The district sold the option to Lehman for an up-front fee of about $8 million, equal to the savings it would have gotten if it had done an ordinary advance refunding. Lehman paid about $2.6 million immediately, with the remainder put in escrow at the authority's request until the option is exercised or expires.

Lehman sold the option to two institutional investors for an undisclosed sum.

In 1996, near the call date of the outstanding bonds, the investors may or may not exercise their options. Regardless, the district has captured the savings of an advance refunding.

If rates are higher in 1996, the mock issue of bonds will be worth less than when the option was written and the investors would be unlikely to exercise the options. Modesto's current $116 million bond issue would remain outstanding.

But if rates are lower in 1996, the mock issue of bonds will be worth more and the investors would be likely to exercise their options. Modesto would issue $134 million of new bonds, adhering to the terms and yields in the option documents, and use the proceeds to call the old $116 million issue.

Although the $134 million of bonds would be issued at rates above the then current rates, the district would be in the same position if it had done an ordinary advance refunding this year.
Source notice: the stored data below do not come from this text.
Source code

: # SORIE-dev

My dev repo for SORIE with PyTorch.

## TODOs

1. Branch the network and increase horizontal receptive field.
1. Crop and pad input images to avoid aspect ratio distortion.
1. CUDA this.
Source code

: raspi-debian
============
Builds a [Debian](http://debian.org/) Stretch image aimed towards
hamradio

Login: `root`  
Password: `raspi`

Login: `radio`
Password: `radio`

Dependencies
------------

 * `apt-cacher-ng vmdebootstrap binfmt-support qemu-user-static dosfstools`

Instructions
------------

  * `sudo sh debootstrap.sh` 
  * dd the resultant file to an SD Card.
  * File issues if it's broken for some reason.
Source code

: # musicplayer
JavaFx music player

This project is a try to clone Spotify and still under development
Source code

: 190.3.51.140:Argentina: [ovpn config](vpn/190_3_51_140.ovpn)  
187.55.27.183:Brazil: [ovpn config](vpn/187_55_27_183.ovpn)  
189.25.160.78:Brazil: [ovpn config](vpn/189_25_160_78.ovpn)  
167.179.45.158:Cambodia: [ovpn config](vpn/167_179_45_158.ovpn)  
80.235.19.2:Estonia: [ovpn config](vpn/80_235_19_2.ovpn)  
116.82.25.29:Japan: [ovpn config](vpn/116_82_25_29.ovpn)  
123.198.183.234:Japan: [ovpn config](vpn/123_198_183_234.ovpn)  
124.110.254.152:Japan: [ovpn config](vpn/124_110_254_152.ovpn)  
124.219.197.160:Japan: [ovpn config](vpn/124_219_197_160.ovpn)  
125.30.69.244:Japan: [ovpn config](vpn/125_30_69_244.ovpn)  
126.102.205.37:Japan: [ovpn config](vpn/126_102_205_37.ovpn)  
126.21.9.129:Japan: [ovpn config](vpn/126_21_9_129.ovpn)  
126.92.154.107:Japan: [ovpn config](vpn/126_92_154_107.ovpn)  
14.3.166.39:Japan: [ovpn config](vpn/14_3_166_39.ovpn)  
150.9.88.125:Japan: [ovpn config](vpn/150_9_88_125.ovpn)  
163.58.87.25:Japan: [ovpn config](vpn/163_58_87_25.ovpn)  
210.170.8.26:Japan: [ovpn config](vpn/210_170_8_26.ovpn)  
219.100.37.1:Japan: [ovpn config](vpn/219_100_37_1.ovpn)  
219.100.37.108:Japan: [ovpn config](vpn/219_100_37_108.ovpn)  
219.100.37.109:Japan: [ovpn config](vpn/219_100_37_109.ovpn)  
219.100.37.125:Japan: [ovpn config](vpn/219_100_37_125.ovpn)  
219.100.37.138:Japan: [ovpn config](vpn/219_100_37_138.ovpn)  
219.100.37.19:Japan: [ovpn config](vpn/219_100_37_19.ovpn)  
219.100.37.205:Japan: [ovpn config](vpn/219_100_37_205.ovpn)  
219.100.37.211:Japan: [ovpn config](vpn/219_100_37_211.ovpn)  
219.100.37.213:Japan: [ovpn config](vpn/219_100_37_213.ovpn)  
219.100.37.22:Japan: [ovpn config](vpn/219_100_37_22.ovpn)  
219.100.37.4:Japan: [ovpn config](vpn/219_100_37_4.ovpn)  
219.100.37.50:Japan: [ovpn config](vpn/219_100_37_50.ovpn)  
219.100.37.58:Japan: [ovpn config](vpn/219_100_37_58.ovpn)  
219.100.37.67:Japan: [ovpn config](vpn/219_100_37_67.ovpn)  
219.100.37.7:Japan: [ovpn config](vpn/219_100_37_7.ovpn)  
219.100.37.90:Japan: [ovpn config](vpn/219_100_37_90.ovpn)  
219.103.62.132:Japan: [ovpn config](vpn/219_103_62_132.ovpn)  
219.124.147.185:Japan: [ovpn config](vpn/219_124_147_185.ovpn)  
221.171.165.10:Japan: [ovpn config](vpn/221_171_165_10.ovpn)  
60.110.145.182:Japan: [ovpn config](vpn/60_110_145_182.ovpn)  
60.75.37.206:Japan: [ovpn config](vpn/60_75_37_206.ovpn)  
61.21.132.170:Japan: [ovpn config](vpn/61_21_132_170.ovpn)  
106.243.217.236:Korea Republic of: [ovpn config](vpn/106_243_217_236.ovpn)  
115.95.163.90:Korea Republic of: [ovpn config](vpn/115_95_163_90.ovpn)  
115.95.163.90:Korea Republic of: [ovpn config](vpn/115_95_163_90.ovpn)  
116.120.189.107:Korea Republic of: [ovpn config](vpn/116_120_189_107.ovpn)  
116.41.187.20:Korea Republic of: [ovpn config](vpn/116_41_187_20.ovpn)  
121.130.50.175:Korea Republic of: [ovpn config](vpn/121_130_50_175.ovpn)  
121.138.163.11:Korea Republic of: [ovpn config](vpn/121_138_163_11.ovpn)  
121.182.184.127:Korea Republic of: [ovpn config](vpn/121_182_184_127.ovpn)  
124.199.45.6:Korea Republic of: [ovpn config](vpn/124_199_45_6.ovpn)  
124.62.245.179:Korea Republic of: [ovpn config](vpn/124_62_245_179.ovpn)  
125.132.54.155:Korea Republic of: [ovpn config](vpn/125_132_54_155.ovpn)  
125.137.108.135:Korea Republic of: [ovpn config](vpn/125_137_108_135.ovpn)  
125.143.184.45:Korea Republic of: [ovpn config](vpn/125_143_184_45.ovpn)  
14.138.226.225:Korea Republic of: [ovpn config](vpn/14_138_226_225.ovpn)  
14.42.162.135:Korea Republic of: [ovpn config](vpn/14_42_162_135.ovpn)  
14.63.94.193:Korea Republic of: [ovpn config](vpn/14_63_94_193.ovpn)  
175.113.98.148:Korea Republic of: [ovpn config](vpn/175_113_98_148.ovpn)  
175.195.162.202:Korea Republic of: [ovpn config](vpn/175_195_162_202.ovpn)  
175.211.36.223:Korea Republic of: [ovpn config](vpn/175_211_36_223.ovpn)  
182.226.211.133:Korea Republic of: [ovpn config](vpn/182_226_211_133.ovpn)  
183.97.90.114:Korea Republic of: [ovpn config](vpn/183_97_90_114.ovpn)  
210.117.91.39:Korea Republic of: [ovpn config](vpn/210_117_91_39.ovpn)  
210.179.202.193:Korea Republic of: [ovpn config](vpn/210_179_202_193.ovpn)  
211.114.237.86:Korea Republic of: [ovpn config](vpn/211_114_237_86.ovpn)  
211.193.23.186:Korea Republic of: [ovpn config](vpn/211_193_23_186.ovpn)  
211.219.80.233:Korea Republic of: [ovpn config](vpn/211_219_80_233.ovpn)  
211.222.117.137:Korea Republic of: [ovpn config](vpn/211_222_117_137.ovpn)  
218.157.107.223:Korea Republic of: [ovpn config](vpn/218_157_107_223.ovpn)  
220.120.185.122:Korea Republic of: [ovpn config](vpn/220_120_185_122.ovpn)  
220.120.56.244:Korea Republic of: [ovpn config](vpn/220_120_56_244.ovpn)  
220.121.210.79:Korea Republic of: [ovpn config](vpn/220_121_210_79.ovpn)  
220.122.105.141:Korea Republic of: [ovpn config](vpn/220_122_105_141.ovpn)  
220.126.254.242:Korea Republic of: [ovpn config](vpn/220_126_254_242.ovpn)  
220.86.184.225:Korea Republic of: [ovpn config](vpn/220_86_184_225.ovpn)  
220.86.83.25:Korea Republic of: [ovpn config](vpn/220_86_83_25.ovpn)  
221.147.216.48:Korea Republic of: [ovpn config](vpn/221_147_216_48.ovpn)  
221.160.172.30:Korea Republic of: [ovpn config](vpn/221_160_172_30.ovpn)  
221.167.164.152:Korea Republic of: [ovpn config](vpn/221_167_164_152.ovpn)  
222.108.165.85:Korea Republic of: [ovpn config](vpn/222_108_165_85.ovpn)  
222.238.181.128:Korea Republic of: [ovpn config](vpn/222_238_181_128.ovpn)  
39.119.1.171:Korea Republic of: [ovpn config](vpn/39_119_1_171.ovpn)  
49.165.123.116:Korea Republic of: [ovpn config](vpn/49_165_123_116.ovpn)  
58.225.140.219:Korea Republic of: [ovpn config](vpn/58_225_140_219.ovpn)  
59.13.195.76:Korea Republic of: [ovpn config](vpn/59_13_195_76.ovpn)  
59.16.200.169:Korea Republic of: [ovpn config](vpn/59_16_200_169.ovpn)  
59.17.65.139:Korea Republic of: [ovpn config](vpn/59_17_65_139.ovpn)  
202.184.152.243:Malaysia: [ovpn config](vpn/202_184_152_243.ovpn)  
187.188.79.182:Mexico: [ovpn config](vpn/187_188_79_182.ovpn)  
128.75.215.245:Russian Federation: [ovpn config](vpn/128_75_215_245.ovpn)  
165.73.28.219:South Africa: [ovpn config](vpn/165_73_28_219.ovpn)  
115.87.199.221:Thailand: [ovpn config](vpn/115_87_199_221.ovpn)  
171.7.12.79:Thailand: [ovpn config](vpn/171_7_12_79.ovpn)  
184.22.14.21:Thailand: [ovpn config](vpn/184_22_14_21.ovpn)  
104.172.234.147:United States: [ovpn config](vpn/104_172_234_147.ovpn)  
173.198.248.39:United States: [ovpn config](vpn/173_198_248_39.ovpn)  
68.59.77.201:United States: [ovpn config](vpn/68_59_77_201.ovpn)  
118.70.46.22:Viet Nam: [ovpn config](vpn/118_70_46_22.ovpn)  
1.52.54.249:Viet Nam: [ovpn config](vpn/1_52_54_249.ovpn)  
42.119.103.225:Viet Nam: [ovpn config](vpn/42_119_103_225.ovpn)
"You can play a lot of what-if games, but rates are lower than they have been in a long time," said the authority's treasurer, De La Cruz. "We set a target for savings and we met it doing this type of transaction."

For investors, the option helps hedge against reinvestment risk, according to Lehman Brothers officials.

An investor may have high-coupon bonds maturing or pre-refunded bonds being called away in the next few years. Either way, the investor must reinvest the returned principal. The investor knows today when the money will be returned but doesn't know what rates will be available for reinvesting in the future.

If rates are higher when the principal is returned, the investor can reinvest at high rates. But if rates are lower, the investor will have a big dropoff in income after reinvesting.

"The option allows the investor to hedge against reinvesting in a low rate environment," said Gary Gray, managing director at Lehman Brothers. "They know they will have the assets roll off and [with the option] they know the minimum rate they have for reinvesting."

The district also considered a synthetic refunding using a swap and forward bond issue. At first, both transactions would have met the district's savings target. But since the municipal market outperformed the Treasury market in the second quarter, the swap became more expensive and the district opted for the option deal.

The value of the option is more than the amount Lehman paid the authority, market participants said. Lehman profits by buying the option for about $8 million and selling it to investors at its theoretical value.

"Obviously, we wouldn't be buying an asset whose value is less than what we're paying," Lehman's Gray said. "In a new market, there will be differences among participants as to what this asset will be worth."

Gray declined to reveal how much Lehman sold the option for, but said that the authority was told the price.

The value of most options can be derived using the Black-Scholes pricing model. The model requires five variables: the current value of the underlying security, the exercise price, the time until expiration, the interest rate on a "risk free" investment, and the expected volatility in the value of the underlying security.

The amount by which the current value of the underlying security exceeds the exercise price is known as the intrinsic value of the option. All other things being equal, the model values the option higher the longer the time until expiration, the higher the "risk free" interest rate, or the higher the expected volatility.

Since Modesto's mock bonds were priced at the current market value, the intrinsic value of the option was probably zero, market participants said. But given the long time until expiration and the high volatility in the current market, the option still has considerable value.

Several other issuers are considering the sale of a call option to capture the savings of an advance refunding, market participants said. And at least three other firms in addition to Lehman are said to be shopping similar structures to issuers.